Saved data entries
────

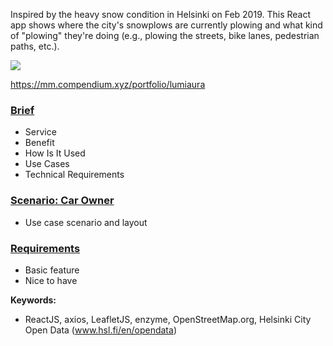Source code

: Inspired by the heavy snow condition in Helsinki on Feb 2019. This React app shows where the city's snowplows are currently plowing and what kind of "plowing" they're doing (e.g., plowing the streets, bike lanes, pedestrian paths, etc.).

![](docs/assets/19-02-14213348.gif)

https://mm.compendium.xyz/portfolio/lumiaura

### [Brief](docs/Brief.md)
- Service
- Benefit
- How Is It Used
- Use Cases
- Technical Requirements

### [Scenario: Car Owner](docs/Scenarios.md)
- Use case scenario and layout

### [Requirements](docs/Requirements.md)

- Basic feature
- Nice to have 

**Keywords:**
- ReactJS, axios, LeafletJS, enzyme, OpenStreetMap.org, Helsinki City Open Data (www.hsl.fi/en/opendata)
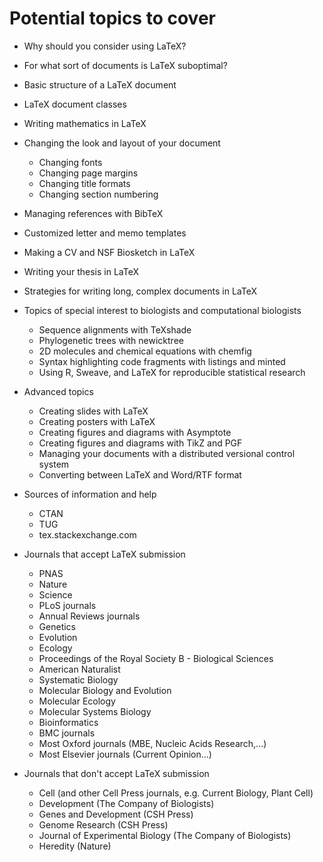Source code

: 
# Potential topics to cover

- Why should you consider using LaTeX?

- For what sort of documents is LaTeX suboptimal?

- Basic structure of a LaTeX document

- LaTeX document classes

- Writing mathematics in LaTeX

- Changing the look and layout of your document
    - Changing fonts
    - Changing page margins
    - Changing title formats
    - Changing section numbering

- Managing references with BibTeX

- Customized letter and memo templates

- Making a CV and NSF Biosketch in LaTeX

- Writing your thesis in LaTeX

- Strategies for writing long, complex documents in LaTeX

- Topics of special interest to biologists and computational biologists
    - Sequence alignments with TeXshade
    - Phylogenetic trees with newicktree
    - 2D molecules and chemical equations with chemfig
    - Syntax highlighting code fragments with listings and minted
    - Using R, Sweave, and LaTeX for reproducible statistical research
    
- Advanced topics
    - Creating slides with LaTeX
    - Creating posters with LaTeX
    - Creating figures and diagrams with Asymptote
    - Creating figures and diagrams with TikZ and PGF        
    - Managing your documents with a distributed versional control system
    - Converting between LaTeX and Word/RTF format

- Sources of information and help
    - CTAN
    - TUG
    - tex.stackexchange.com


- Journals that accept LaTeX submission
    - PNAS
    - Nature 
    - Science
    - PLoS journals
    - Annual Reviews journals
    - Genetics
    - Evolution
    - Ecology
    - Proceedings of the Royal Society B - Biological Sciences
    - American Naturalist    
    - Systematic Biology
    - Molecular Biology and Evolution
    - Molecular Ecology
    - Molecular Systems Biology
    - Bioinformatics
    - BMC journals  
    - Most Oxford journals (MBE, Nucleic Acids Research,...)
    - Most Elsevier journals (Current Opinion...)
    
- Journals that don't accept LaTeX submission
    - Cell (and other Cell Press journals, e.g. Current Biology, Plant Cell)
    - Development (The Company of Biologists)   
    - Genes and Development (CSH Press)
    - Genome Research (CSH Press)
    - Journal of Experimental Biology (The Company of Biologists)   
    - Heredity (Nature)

────

Each line above holding the word "diagrams" counts; reply with how many there are, only the number.

2